En uno de sus más hermosos cuadros, Se interrumpió en el silencio de 1997 –en su enormidad (160 X 200 cm.) podría ser un fotograma de Blade Runner– se barrunta en los pigmentos arcillosos rojizos una avenida mojada con lluvia ácida donde tilita con una intermitencia holográfica, en perfecta escalera aúrica, la luz verdeazul de un neón publicitario. Su insistencia en la incrustación de hologramas, que despliegan el sentido del cuadro a otras dimensiones, convierten a Pepe Buitrago en el único pintor español que trabaja ante, cabe, con, desde, la última utopía científica que es la creación del espacio/tiempo cuántico de la luz, el pliegue y despliegue azaroso de una imagen reflejada por un láser, producida tridimensionalmente entre espejos en su Der Bau alquímico, suspendido por neumáticos de toda mundanal vibración.
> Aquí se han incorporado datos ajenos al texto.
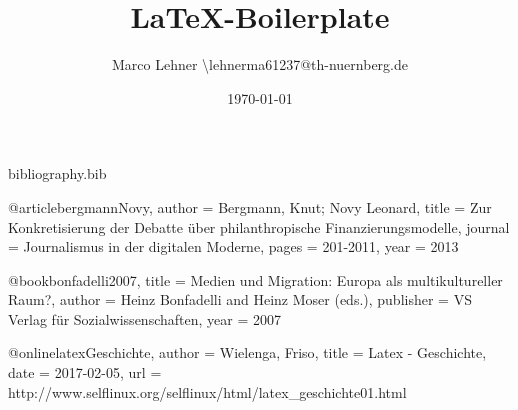 \begin{filecontents}{bibliography.bib}

@article{bergmannNovy,
author = {Bergmann, Knut; Novy Leonard},
title = {Zur Konkretisierung der Debatte über philanthropische Finanzierungsmodelle},
journal = {Journalismus in der digitalen Moderne},
pages = {201-2011},
year = {2013}
}

@book{bonfadelli2007,
   title =     {Medien und Migration: Europa als multikultureller Raum?},
   author =    {Heinz Bonfadelli and Heinz Moser (eds.)},
   publisher = {VS Verlag für Sozialwissenschaften},
   year =      {2007}
}

@online{latexGeschichte,
author = {Wielenga, Friso},
title  = {Latex - Geschichte},
date   = {2017-02-05},
url    = {http://www.selflinux.org/selflinux/html/latex_geschichte01.html}
}

\end{filecontents}


\documentclass[a4paper,11pt]{article}%
\usepackage[german, ngerman]{babel} %
\usepackage[T1] {fontenc} %
\usepackage[utf8]{inputenc} %
\usepackage[babel,german=quotes]{csquotes} %
\usepackage{amsfonts}
\usepackage{listing}
\usepackage{graphicx}%
\usepackage{eurosym}%

\usepackage[
   backend=biber      %
  ,style=verbose-ibid   %
  ,babel=other        %
  ,block=space
]{biblatex}



\title{\LaTeX -Boilerplate}
\author{Marco Lehner \textbackslash  lehnerma61237@th-nuernberg.de}
\date{\today}


\maketitle
\newpage
\tableofcontents
\newpage

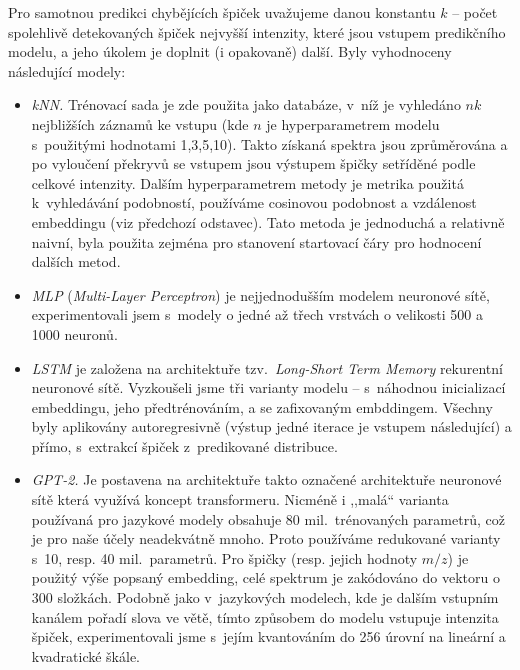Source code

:\documentclass[a4paper,11pt]{article}
\begin{document}
Pro samotnou predikci chybějících špiček 
uvažujeme danou konstantu $k$ -- počet spolehlivě detekovaných špiček nejvyšší intenzity,
které jsou vstupem predikčního modelu, a jeho úkolem je doplnit (i opakovaně) další. 
Byly vyhodnoceny následující modely:
\begin{itemize}
\item \emph{kNN.} Trénovací sada je zde použita jako databáze, v~níž je vyhledáno $nk$ nejbližších 
záznamů ke vstupu (kde $n$ je hyperparametrem modelu s~použitými hodnotami 1,3,5,10). 
Takto získaná spektra jsou zprůměrována a po vyloučení překryvů se vstupem jsou výstupem špičky setříděné
podle celkové intenzity.
Dalším hyperparametrem metody je metrika použitá k~vyhledávání podobností, používáme cosinovou podobnost
a vzdálenost embeddingu (viz předchozí odstavec).
Tato metoda je jednoduchá a relativně naivní, byla použita zejména pro stanovení startovací čáry pro hodnocení
dalších metod.
\item \emph{MLP} (\emph{Multi-Layer Perceptron}) je nejjednodušším modelem
neuronové sítě, experimentovali jsem s~modely o jedné až třech vrstvách o
velikosti 500 a 1000 neuronů.
\item \emph{LSTM} je založena na architektuře tzv.~\emph{Long-Short Term Memory} rekurentní neuronové sítě.
Vyzkoušeli jsme tři varianty modelu -- s~náhodnou inicializací embeddingu, jeho předtrénováním, a se zafixovaným embddingem.
Všechny byly aplikovány autoregresivně (výstup jedné iterace je vstupem následující) a přímo, s~extrakcí špiček z~predikované distribuce.

\item \emph{GPT-2.} Je postavena na architektuře takto označené architektuře neuronové sítě
která využívá koncept transformeru.
Nicméně i ,,malá`` varianta používaná pro jazykové modely obsahuje 80 mil.\ trénovaných parametrů,
což je pro naše účely neadekvátně mnoho. Proto používáme redukované varianty s~10, resp. 40 mil.\ parametrů.
Pro špičky (resp. jejich hodnoty $m/z$) je použitý výše popsaný embedding, celé spektrum je zakódováno do vektoru
o 300 složkách.
Podobně jako v~jazykových modelech, kde je dalším vstupním kanálem pořadí slova ve větě,
tímto způsobem do modelu vstupuje intenzita špiček, experimentovali jsme s~jejím kvantováním do 256 úrovní
na lineární a kvadratické škále.


\end{itemize}
\end{document}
Como los buenos pintores, descendientes de Marcel Duchamp, hijos del limo que Octavio Paz endilgaba el tic moderno de la tradición de la ruptura, en todas sus series, en el mismo virtual significado de cada obra, Buitrago se pregunta, le pregunta al espectador, por las condiciones de posibilidad de su ensayo, sobre los límites de libertad acotados en su expresión artística. Ya no está más en juego la representación de la naturaleza, sino la naturaleza de la creación misma. Para contento de G. Deleuze ya no hay mimesis, tan sólo pliegue y despliegue de texturas. Como Anselm Kiefer, abstractiza metafísicamente la piel de sus lienzos que, insistimos, son paramentos revestidos con materiales de residuo o sustancias vegetales y minerales sin procesar. Y finalmente, para no concluir, otra de las facetas idiosincrásica del arte de nuestro manchego más vanguardista de los pagos ibérico-latinos es su afán conceptualizador –de acendrada tradición conceptista barroca (no vamos a citar a Góngora y su linaje)–. Al igual que Joseph Kosuth, en numerosas obras, aloja textos literarios o filosóficos descontextualizándolos de sus soportes originales. No en balde en esta serie Cien, cuestión de límites, como muestra el catálogo que Karas Studio editó en 1992, cada cuadro ostenta a modo de título una frase de Pedro Páramo de Juan Rulfo. Eso, que Pepe Buitrago, es un maestro de la tradición de la ruptura, de esos que resisten en la modernidad, discerniéndola, para que no se vaya de rositas…


Jaime Vilchis.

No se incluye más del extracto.